Today, Members of the European Parliament debated the EU’s position ahead of the COP26 Climate talks in Glasgow next month. The resolution, which will serve as the mandate for the Parliament’s delegation to COP26, will be voted on tomorrow.
Current national plans (NDCs) would still lead to an increase by about 16% of global GHG emissions by 2030 compared to 2010, where they should be reduced by at least -45% globally to stay below 1.5°C by the end of the century.
Pär Holmgren MEP, Greens/EFA shadow on the resolution and Greens/EFA member of the EP delegation to the COP26, comments:
“COP26 must keep the 1.5 pathway within reach. It is vital that all countries and sectors urgently raise their ambitions. We must ensure that the biggest emitters take their huge share of the responsibility.
“The science has been clear for 30 years, since the first IPCC report. Each year that goes by with insufficient political decisions is a year too many. Time is running out. The carbon budget is running out. For many people living in affected areas, the climate emergency is already here. It is essential that they get enough support. We need climate justice. Failure is not an option.”
Bas Eickhout MEP, Greens/EFA member of the EP delegation to the COP26, comments:
“The COP26 needs to be about immediate action. To stay in line with the climate goals, the exploration and development of new oil and gas fields has to stop now.
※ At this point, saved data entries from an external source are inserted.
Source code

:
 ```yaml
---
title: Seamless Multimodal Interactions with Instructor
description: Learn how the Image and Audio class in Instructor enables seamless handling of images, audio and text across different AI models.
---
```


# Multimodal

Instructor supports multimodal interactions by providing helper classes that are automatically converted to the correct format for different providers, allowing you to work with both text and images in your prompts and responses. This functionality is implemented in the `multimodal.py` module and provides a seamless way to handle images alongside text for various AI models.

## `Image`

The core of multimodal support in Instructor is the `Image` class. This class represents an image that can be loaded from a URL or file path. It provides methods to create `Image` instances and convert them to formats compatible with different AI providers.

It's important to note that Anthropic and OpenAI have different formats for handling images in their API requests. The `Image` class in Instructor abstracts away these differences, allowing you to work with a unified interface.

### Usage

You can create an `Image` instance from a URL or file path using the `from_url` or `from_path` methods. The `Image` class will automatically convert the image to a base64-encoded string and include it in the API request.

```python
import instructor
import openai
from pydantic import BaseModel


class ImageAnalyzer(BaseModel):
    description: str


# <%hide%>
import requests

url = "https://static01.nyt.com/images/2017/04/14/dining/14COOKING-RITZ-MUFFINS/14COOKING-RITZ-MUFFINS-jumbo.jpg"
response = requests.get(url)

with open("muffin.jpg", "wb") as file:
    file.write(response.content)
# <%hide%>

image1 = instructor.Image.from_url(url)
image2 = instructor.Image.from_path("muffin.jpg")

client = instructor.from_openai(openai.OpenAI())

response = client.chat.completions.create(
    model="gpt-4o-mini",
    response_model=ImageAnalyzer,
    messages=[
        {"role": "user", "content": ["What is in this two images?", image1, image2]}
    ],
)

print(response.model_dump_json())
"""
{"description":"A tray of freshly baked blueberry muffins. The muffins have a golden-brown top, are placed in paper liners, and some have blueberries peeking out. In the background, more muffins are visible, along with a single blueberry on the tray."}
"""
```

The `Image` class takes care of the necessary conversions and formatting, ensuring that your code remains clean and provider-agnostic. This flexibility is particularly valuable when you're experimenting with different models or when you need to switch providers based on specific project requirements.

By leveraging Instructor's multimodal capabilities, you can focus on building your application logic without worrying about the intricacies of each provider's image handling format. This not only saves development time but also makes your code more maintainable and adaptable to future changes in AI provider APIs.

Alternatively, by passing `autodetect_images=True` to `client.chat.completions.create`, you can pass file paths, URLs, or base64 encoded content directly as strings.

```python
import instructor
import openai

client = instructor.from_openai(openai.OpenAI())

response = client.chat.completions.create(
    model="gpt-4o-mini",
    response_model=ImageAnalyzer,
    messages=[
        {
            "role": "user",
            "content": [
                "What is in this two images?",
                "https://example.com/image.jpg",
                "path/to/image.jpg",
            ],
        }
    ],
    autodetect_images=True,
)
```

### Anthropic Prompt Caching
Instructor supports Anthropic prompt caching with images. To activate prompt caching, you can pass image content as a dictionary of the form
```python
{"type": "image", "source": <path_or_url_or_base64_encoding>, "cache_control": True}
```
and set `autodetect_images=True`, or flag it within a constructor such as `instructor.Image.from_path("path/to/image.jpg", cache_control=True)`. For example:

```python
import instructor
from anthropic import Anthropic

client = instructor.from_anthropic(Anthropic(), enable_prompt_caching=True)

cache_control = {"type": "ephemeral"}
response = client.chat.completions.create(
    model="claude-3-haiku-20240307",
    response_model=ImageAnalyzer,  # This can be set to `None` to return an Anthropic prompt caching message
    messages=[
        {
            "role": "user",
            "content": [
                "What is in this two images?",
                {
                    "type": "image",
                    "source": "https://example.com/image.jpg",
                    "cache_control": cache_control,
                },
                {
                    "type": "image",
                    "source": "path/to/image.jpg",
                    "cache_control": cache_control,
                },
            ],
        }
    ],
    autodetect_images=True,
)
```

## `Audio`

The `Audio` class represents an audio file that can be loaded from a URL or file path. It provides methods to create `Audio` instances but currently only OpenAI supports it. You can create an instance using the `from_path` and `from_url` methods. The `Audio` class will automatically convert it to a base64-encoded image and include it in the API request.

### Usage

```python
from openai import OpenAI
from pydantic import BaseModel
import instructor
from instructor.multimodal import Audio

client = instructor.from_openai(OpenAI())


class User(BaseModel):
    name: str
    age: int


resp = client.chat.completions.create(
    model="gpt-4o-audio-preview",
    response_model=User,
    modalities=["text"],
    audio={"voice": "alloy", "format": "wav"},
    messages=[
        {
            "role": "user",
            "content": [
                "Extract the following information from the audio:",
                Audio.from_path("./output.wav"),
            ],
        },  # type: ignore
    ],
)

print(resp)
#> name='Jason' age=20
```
Yet, since the Paris Agreement, fossil financing has only grown. Even after vowing to phase-out fossil subsidies, G20 members still provide at least three times as much international public finance for fossil fuels as for clean energy. This has to stop. It is high time that we put our money where our
mouth is. Every cent spent on fossil fuel infrastructure hinders the transition towards a climate neutral economy.
“Glasgow needs to be the moment that marks the end to fossil fuel investments, both public and private. We therefore call on the European Commission and EU member states to show leadership and declare the end to fossil fuel financing, and translate it into binding legislation.”
Six years on from the 2015 Paris Agreement, COP26 will be a key moment to take stock of progress, but also ramp up commitments alongside a clear plan of action for how climate action targets will be met in the short, medium, and long terms.
From 2016 to 2020, the world’s 60 largest banks poured USD 3.8 trillion into fossil fuels. Even after vowing to phase-out fossil subsidies, G20 members still provide at least three times as much international public finance for fossil fuels (USD 77 billion) as for clean energy (USD 28 billion) every year.